(Beginning of DATA FOR THIS TASK)

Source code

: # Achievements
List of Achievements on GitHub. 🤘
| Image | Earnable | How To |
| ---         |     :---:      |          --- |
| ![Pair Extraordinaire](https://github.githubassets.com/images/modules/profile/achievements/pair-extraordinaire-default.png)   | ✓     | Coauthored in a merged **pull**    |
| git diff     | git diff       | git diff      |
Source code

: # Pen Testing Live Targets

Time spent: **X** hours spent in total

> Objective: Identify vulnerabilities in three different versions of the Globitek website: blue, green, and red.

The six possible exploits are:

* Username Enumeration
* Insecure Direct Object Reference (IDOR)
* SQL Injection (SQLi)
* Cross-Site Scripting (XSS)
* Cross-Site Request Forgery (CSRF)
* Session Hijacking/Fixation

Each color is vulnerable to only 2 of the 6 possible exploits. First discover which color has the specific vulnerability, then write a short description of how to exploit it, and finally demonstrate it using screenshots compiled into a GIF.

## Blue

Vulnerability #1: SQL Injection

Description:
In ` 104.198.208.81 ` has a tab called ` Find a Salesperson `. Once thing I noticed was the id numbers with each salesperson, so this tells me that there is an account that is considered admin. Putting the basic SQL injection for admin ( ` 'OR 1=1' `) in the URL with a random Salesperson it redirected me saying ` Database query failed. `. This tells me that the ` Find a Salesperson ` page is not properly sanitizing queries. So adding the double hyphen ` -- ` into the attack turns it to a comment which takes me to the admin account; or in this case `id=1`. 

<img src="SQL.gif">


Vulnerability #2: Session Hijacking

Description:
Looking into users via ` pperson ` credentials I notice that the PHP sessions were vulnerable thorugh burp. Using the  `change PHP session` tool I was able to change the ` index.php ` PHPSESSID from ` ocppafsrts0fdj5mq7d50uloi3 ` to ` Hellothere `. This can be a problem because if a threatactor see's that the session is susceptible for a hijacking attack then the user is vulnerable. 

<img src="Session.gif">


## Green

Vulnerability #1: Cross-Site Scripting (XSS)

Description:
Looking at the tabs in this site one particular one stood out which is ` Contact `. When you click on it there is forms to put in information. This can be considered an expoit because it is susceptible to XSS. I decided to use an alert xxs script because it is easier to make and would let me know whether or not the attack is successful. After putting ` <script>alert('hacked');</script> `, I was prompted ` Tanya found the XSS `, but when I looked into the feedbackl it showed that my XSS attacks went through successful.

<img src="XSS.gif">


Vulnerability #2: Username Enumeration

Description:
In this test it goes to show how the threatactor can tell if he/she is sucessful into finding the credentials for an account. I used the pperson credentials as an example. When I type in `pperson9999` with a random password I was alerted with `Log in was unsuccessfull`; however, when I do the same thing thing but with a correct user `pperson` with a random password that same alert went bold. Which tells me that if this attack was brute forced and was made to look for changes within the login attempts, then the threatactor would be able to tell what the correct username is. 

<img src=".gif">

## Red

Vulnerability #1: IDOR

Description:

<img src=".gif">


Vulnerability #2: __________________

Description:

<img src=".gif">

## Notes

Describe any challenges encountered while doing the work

(End of DATA FOR THIS TASK)

▸ **WHAT TO PRODUCE**
Once every line of the material holding the word "exploits" has been counted, report the total and nothing more.

▸ **FINISHED EXERCISE**
2